2. Previously documented HIV-2 infection.
3. Use of disallowed concomitant therapy.
4. Life expectancy of less than 6 months, according to the judgment of the investigator.
5. Presence of any currently active AIDS defining illness with the following exceptions, which must be discussed with the Sponsor prior to enrolment: - Stable, cutaneous Kaposi Sarcoma (i.e., no pulmonary or gastrointestinal involvement other than oral lesions) that is unlikely to require any form of systemic therapy during the trial period; - Wasting syndrome due to HIV infection if, in the investigator’s opinion, it is not actively progressive and its treatment does not require hospitalization or compromise the subject’s safety or compliance to adhere to the trial protocol procedures. Note: - An AIDS defining illness not clinically stabilized for at least 30 days will be considered as currently active. - Primary and secondary prophylaxis for an AIDS defining illness is allowed in case the medication used is not part of the disallowed medication.
6. Any condition (including but not limited to alcohol and drug use), which, in the opinion of the investigator, could compromise the subject’s safety or adherence to the protocol.
7. Any active clinically significant disease (e.g., tuberculosis (TB), cardiac dysfunction, pancreatitis, acute viral infections) or findings during screening of medical history or physical examination that, in the investigator’s opinion, would compromise the subject’s safety or outcome of the trial.
8. Acute viral hepatitis including but not limited to A, B or C.
9. Subject enrolled in other clinical trials that include any blood sampling, specimen collection, or other interventional procedure.

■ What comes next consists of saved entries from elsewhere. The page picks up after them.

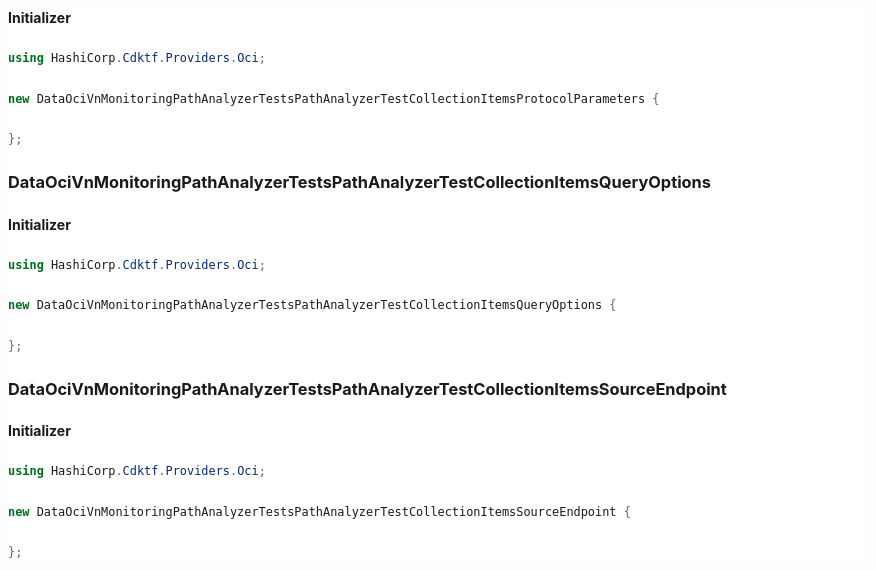 #### Initializer <a name="Initializer" id="rhizo-co-terraform-provider-oci.dataOciVnMonitoringPathAnalyzerTests.DataOciVnMonitoringPathAnalyzerTestsPathAnalyzerTestCollectionItemsProtocolParameters.Initializer"></a>

```csharp
using HashiCorp.Cdktf.Providers.Oci;

new DataOciVnMonitoringPathAnalyzerTestsPathAnalyzerTestCollectionItemsProtocolParameters {

};
```


### DataOciVnMonitoringPathAnalyzerTestsPathAnalyzerTestCollectionItemsQueryOptions <a name="DataOciVnMonitoringPathAnalyzerTestsPathAnalyzerTestCollectionItemsQueryOptions" id="rhizo-co-terraform-provider-oci.dataOciVnMonitoringPathAnalyzerTests.DataOciVnMonitoringPathAnalyzerTestsPathAnalyzerTestCollectionItemsQueryOptions"></a>

#### Initializer <a name="Initializer" id="rhizo-co-terraform-provider-oci.dataOciVnMonitoringPathAnalyzerTests.DataOciVnMonitoringPathAnalyzerTestsPathAnalyzerTestCollectionItemsQueryOptions.Initializer"></a>

```csharp
using HashiCorp.Cdktf.Providers.Oci;

new DataOciVnMonitoringPathAnalyzerTestsPathAnalyzerTestCollectionItemsQueryOptions {

};
```


### DataOciVnMonitoringPathAnalyzerTestsPathAnalyzerTestCollectionItemsSourceEndpoint <a name="DataOciVnMonitoringPathAnalyzerTestsPathAnalyzerTestCollectionItemsSourceEndpoint" id="rhizo-co-terraform-provider-oci.dataOciVnMonitoringPathAnalyzerTests.DataOciVnMonitoringPathAnalyzerTestsPathAnalyzerTestCollectionItemsSourceEndpoint"></a>

#### Initializer <a name="Initializer" id="rhizo-co-terraform-provider-oci.dataOciVnMonitoringPathAnalyzerTests.DataOciVnMonitoringPathAnalyzerTestsPathAnalyzerTestCollectionItemsSourceEndpoint.Initializer"></a>

```csharp
using HashiCorp.Cdktf.Providers.Oci;

new DataOciVnMonitoringPathAnalyzerTestsPathAnalyzerTestCollectionItemsSourceEndpoint {

};
```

Concurrent participation in non-interventional observational trials is allowed as long as there is no impact on the objectives of this trial. Note: Also during the conduct of the trial, subjects are not allowed to participate in any other clinical trial that include any blood sampling, specimen collection, or other interventional procedure.
10. Receipt of any ARV or non-ARV investigational medication or investigational vaccine within 30 days prior to screening, except for those medications where dose recommendations for children are available and for which the use was discussed with and approved by the Sponsor.

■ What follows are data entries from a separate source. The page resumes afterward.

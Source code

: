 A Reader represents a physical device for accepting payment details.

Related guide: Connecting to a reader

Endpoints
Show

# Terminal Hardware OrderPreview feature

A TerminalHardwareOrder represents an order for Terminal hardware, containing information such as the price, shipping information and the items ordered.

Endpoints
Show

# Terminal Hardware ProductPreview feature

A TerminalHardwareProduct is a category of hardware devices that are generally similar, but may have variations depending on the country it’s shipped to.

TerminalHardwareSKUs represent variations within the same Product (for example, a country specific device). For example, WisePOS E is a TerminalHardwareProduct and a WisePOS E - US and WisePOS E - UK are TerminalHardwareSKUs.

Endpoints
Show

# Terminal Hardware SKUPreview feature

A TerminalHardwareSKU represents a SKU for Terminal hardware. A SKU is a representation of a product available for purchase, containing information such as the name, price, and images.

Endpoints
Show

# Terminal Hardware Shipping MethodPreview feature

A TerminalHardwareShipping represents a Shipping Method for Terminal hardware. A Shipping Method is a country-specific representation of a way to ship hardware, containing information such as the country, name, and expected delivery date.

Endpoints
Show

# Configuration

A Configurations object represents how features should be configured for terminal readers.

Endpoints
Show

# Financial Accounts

11. Previously demonstrated clinically significant allergy or hypersensitivity to any of the excipients of the investigational medication (TMC125).
12. Pregnant or breastfeeding female.
13. Sexually active boys, or girls who are sexually active and able to become pregnant, not using safe and effective birth control methods or not willing to continue practicing these birth control methods during the trial and until 30 days after the end of the trial (or after the last intake of the investigational medication).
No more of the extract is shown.